- Task prompt
Look through the records below for the line with "18A. SIGNATURE OF REQUESTING OFFICIAL". Return that line and each one after it up to and including the line with "SPACE BELOW FOR", exactly.

- Source data
----

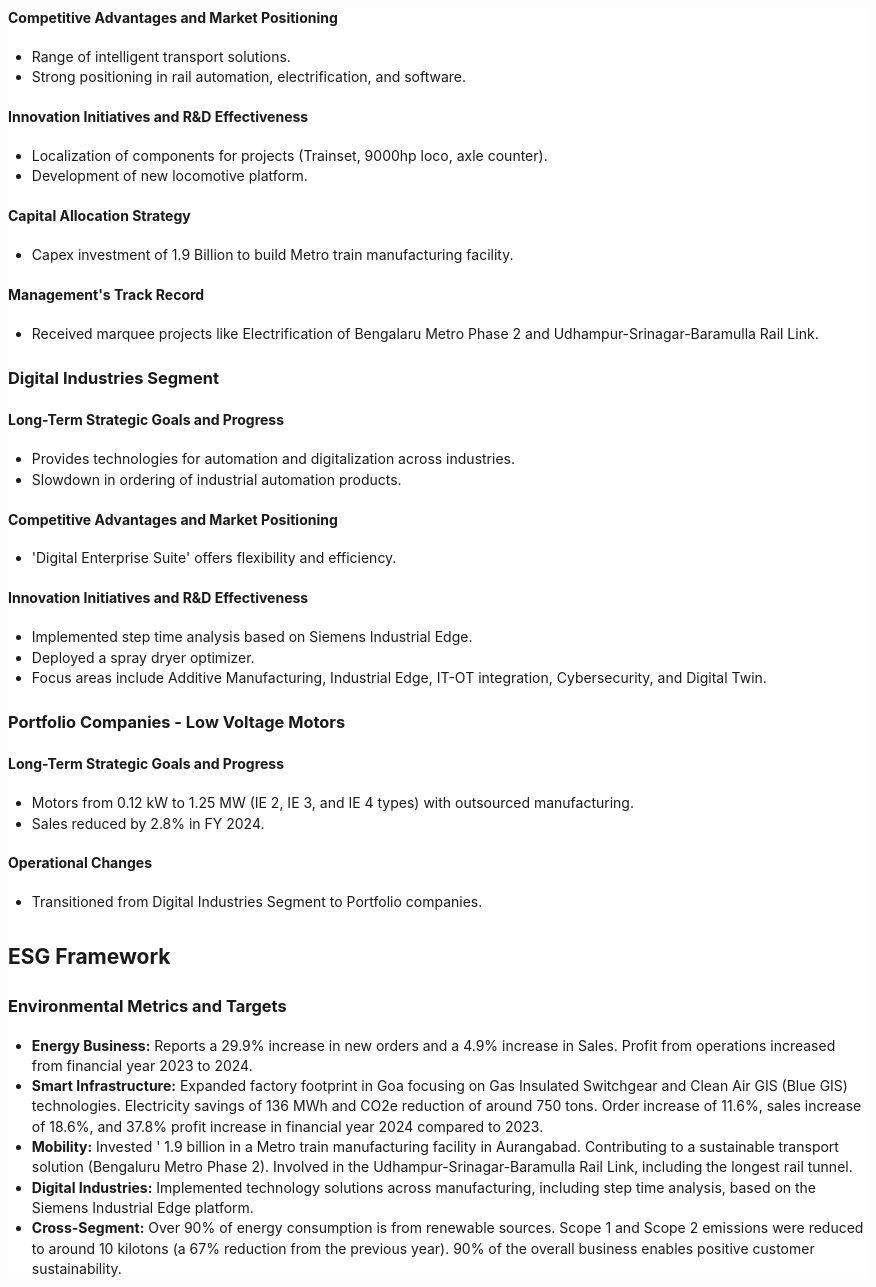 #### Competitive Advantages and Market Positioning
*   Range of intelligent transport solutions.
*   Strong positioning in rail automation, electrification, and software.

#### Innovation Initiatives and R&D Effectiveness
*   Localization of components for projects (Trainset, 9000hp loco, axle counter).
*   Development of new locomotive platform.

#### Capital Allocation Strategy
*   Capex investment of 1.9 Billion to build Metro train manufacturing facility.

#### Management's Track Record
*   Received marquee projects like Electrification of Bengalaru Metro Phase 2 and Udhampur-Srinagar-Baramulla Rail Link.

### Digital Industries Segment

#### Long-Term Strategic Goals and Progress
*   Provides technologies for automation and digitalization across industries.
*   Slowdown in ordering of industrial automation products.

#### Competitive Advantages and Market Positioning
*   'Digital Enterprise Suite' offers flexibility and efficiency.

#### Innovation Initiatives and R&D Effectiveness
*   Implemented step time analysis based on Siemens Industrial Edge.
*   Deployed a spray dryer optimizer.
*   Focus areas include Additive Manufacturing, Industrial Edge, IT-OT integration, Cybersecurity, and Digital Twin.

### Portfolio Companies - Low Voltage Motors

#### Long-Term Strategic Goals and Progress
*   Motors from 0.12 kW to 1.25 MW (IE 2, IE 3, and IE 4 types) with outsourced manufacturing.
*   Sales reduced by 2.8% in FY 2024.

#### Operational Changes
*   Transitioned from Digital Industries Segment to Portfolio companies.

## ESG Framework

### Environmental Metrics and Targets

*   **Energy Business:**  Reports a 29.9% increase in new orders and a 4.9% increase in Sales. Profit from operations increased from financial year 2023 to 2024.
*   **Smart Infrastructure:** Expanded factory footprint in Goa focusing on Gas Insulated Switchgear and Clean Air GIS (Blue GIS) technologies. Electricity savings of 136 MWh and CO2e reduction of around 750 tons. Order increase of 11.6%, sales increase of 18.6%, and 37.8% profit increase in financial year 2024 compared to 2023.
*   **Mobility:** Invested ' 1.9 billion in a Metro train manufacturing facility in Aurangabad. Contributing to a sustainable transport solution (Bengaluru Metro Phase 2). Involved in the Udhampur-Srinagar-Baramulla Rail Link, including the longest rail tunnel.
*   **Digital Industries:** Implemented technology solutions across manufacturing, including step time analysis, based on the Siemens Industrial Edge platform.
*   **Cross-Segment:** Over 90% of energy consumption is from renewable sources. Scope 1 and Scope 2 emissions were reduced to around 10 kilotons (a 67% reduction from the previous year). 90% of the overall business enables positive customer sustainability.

----

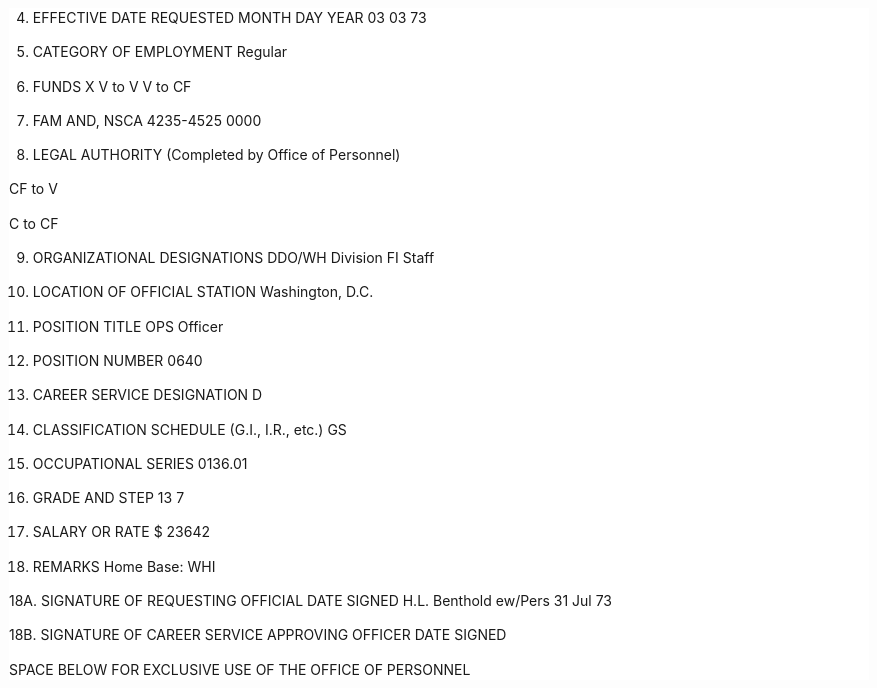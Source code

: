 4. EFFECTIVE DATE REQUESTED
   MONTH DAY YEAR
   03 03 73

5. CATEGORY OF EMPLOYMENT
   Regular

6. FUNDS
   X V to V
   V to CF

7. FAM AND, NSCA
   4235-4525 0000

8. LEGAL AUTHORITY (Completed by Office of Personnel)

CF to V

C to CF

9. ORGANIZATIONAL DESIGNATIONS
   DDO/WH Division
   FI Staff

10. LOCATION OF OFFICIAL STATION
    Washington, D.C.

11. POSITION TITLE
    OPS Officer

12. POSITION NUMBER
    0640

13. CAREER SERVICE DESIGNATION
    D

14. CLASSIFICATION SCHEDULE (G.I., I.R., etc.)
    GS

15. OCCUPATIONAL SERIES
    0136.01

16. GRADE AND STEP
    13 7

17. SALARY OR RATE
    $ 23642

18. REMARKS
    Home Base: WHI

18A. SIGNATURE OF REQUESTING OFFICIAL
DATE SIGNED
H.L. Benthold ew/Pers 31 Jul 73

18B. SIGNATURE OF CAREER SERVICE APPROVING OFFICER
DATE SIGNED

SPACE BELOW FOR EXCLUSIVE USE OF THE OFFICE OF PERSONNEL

----

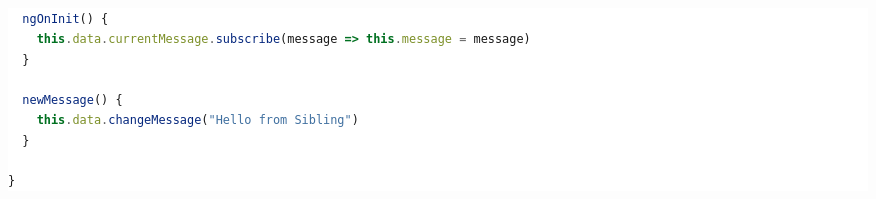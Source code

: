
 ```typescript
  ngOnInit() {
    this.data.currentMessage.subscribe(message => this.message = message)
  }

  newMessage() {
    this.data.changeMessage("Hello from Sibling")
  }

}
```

----

- Task solution
18A. SIGNATURE OF REQUESTING OFFICIAL
DATE SIGNED
H.L. Benthold ew/Pers 31 Jul 73

18B. SIGNATURE OF CAREER SERVICE APPROVING OFFICER
DATE SIGNED

SPACE BELOW FOR EXCLUSIVE USE OF THE OFFICE OF PERSONNEL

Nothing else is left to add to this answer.